■ TASK DESCRIPTION: The answer must consist of the entries, copied exactly and in full.

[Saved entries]
★ ★ ★ ★

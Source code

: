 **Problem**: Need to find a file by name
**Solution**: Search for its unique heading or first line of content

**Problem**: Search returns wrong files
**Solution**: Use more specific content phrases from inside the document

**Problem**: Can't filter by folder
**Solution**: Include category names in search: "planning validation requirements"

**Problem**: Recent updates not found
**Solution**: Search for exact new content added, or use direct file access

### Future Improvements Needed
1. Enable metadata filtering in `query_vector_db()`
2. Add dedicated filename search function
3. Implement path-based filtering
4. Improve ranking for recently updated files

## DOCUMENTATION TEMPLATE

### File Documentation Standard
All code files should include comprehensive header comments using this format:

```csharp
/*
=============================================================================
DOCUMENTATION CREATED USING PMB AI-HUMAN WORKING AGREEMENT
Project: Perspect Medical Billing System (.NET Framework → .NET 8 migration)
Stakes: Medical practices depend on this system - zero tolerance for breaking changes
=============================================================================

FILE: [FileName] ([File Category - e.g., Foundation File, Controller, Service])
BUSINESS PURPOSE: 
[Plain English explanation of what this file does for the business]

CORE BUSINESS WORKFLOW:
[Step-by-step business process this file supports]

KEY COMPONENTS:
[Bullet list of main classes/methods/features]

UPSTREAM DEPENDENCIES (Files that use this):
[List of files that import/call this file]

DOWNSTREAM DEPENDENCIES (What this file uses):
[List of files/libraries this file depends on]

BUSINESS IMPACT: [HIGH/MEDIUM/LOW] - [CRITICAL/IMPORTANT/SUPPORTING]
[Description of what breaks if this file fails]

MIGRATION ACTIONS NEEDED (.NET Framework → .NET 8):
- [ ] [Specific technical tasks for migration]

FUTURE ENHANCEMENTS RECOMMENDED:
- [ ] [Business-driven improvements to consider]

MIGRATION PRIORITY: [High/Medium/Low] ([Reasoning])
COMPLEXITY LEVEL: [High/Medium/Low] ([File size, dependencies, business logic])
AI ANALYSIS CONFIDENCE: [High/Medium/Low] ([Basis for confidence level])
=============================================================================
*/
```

★ ★ ★ ★

■ FINAL ANSWER:
Source code

: **Problem**: Need to find a file by name
**Solution**: Search for its unique heading or first line of content

**Problem**: Search returns wrong files
**Solution**: Use more specific content phrases from inside the document

**Problem**: Can't filter by folder
**Solution**: Include category names in search: "planning validation requirements"

**Problem**: Recent updates not found
**Solution**: Search for exact new content added, or use direct file access

### Future Improvements Needed
1. Enable metadata filtering in `query_vector_db()`
2. Add dedicated filename search function
3. Implement path-based filtering
4. Improve ranking for recently updated files

## DOCUMENTATION TEMPLATE

### File Documentation Standard
All code files should include comprehensive header comments using this format:

```csharp
/*
=============================================================================
DOCUMENTATION CREATED USING PMB AI-HUMAN WORKING AGREEMENT
Project: Perspect Medical Billing System (.NET Framework → .NET 8 migration)
Stakes: Medical practices depend on this system - zero tolerance for breaking changes
=============================================================================

FILE: [FileName] ([File Category - e.g., Foundation File, Controller, Service])
BUSINESS PURPOSE: 
[Plain English explanation of what this file does for the business]

CORE BUSINESS WORKFLOW:
[Step-by-step business process this file supports]

KEY COMPONENTS:
[Bullet list of main classes/methods/features]

UPSTREAM DEPENDENCIES (Files that use this):
[List of files that import/call this file]

DOWNSTREAM DEPENDENCIES (What this file uses):
[List of files/libraries this file depends on]

BUSINESS IMPACT: [HIGH/MEDIUM/LOW] - [CRITICAL/IMPORTANT/SUPPORTING]
[Description of what breaks if this file fails]

MIGRATION ACTIONS NEEDED (.NET Framework → .NET 8):
- [ ] [Specific technical tasks for migration]

FUTURE ENHANCEMENTS RECOMMENDED:
- [ ] [Business-driven improvements to consider]

MIGRATION PRIORITY: [High/Medium/Low] ([Reasoning])
COMPLEXITY LEVEL: [High/Medium/Low] ([File size, dependencies, business logic])
AI ANALYSIS CONFIDENCE: [High/Medium/Low] ([Basis for confidence level])
=============================================================================
*/
```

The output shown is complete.